» **PROBLEM DESCRIPTION**: Which lines in the records below mention the word "pensar"? Copy each one out.

» **DATA FOR PROCESSING**:
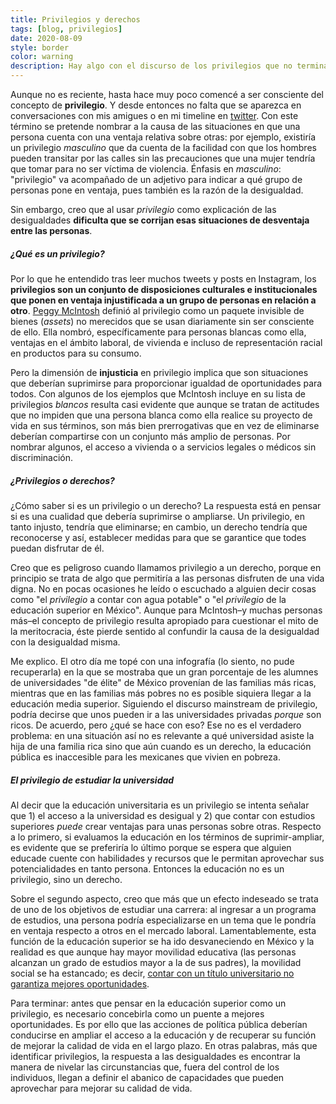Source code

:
 ```yaml
---
title: Privilegios y derechos
tags: [blog, privilegios]
date: 2020-08-09
style: border
color: warning
description: Hay algo con el discurso de los privilegios que no termina de convencerme.
---
```


Aunque no es reciente, hasta hace muy poco comencé a ser consciente del concepto de **privilegio**. Y desde entonces no falta que se aparezca en conversaciones con mis amigues o en mi timeline en [twitter](https://twitter.com/alexkonnichiwa). Con este término se pretende nombrar a la causa de las situaciones en que una persona cuenta con una ventaja relativa sobre otras: por ejemplo, existiría un privilegio *masculino* que da cuenta de la facilidad con que los hombres pueden transitar por las calles sin las precauciones que una mujer tendría que tomar para no ser víctima de violencia. Énfasis en *masculino*: "privilegio" va acompañado de un adjetivo para indicar a qué grupo de personas pone en ventaja, pues también es la razón de la desigualdad.

Sin embargo, creo que al usar  *privilegio* como explicación de las desigualdades **dificulta que se corrijan esas situaciones de desventaja entre las personas**. <br>

##### ¿Qué es un privilegio?

Por lo que he entendido tras leer muchos tweets y posts en Instagram, los **privilegios son un conjunto de disposiciones culturales e institucionales que ponen en ventaja injustificada a un grupo de personas en relación a otro**. [Peggy McIntosh](https://nationalseedproject.org/images/documents/Knapsack_plus_Notes-Peggy_McIntosh.pdf) definió al privilegio como un paquete invisible de bienes (*assets*) no merecidos que se usan diariamente sin ser consciente de ello. Ella nombró, específicamente para personas blancas como ella, ventajas en el ámbito laboral, de vivienda e incluso de representación racial en productos para su consumo.

Pero la dimensión de **injusticia** en privilegio implica que son situaciones que deberían suprimirse para proporcionar igualdad de oportunidades para todos. Con algunos de los ejemplos que McIntosh incluye en su lista de privilegios *blancos* resulta casi evidente que aunque se tratan de actitudes que no impiden que una persona blanca como ella realice su proyecto de vida en sus términos, son más bien prerrogativas que en vez de eliminarse deberían compartirse con un conjunto más amplio de personas. Por nombrar algunos, el acceso a vivienda o a servicios legales o médicos sin discriminación.<br>

##### ¿Privilegios o derechos?

¿Cómo saber si es un privilegio o un derecho? La respuesta está en pensar si es una cualidad que debería suprimirse o ampliarse. Un privilegio, en tanto injusto, tendría que eliminarse; en cambio, un derecho tendría que reconocerse y así, establecer medidas para que se garantice que todes puedan disfrutar de él.

Creo que es peligroso cuando llamamos privilegio a un derecho, porque en principio se trata de algo que permitiría a las personas disfruten de una vida digna. No en pocas ocasiones he leído o escuchado a alguien decir cosas como "el *privilegio* a contar con agua potable" o "el *privilegio* de la educación superior en México". Aunque para McIntosh–y muchas personas más–el concepto de privilegio resulta apropiado para cuestionar el mito de la meritocracia, éste pierde sentido al confundir la causa de la desigualdad con la desigualdad misma. 

Me explico. El otro día me topé con una infografía (lo siento, no pude recuperarla) en la que se mostraba que un gran porcentaje de les alumnes de universidades "de élite" de México provenían de las familias más ricas, mientras que en las familias más pobres no es posible siquiera llegar a la educación media superior. Siguiendo el discurso mainstream de privilegio, podría decirse que unos pueden ir a las universidades privadas *porque* son ricos. De acuerdo, pero ¿qué se hace con eso? Ese no es el verdadero problema: en una situación así no es relevante a qué universidad asiste la hija de una familia rica sino que aún cuando es un derecho, la educación pública es inaccesible para les mexicanes que vivien en pobreza.<br>

##### El privilegio de estudiar la universidad

Al decir que la educación universitaria es un privilegio se intenta señalar que 1) el acceso a la universidad es desigual y 2) que contar con estudios superiores *puede* crear ventajas para unas personas sobre otras. Respecto a lo primero, si evaluamos la educación en los términos de suprimir-ampliar, es evidente que se preferiría lo último porque se espera que alguien educade cuente con habilidades y recursos que le permitan aprovechar sus potencialidades en tanto persona. Entonces la educación no es un privilegio, sino un derecho.

Sobre el segundo aspecto, creo que más que un efecto indeseado se trata de uno de los objetivos de estudiar una carrera: al ingresar a un programa de estudios, una persona podría especializarse en un tema que le pondría en ventaja respecto a otros en el mercado laboral. Lamentablemente, esta función de la educación superior se ha ido desvaneciendo en México y la realidad es que aunque hay mayor movilidad educativa (las personas alcanzan un grado de estudios mayor a la de sus padres), la movilidad social se ha estancado; es decir, [contar con un título universitario no garantiza mejores oportunidades](https://ceey.org.mx/la-desigualdad-de-oportunidades-educativas-en-mexico-origen-social-genero-y-region-1960-2010/).

Para terminar: antes que pensar en la educación superior como un privilegio, es necesario concebirla como un puente a mejores oportunidades. Es por ello que las acciones de política pública deberían conducirse en ampliar el acceso a la educación y de recuperar su función de mejorar la calidad de vida en el largo plazo. En otras palabras, más que identificar privilegios, la respuesta a las desigualdades es encontrar la manera de nivelar las circunstancias que, fuera del control de los individuos, llegan a definir el abanico de capacidades que pueden aprovechar para mejorar su calidad de vida.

» **WRITTEN SOLUTION**:
¿Cómo saber si es un privilegio o un derecho? La respuesta está en pensar si es una cualidad que debería suprimirse o ampliarse. Un privilegio, en tanto injusto, tendría que eliminarse; en cambio, un derecho tendría que reconocerse y así, establecer medidas para que se garantice que todes puedan disfrutar de él.
Para terminar: antes que pensar en la educación superior como un privilegio, es necesario concebirla como un puente a mejores oportunidades. Es por ello que las acciones de política pública deberían conducirse en ampliar el acceso a la educación y de recuperar su función de mejorar la calidad de vida en el largo plazo. En otras palabras, más que identificar privilegios, la respuesta a las desigualdades es encontrar la manera de nivelar las circunstancias que, fuera del control de los individuos, llegan a definir el abanico de capacidades que pueden aprovechar para mejorar su calidad de vida.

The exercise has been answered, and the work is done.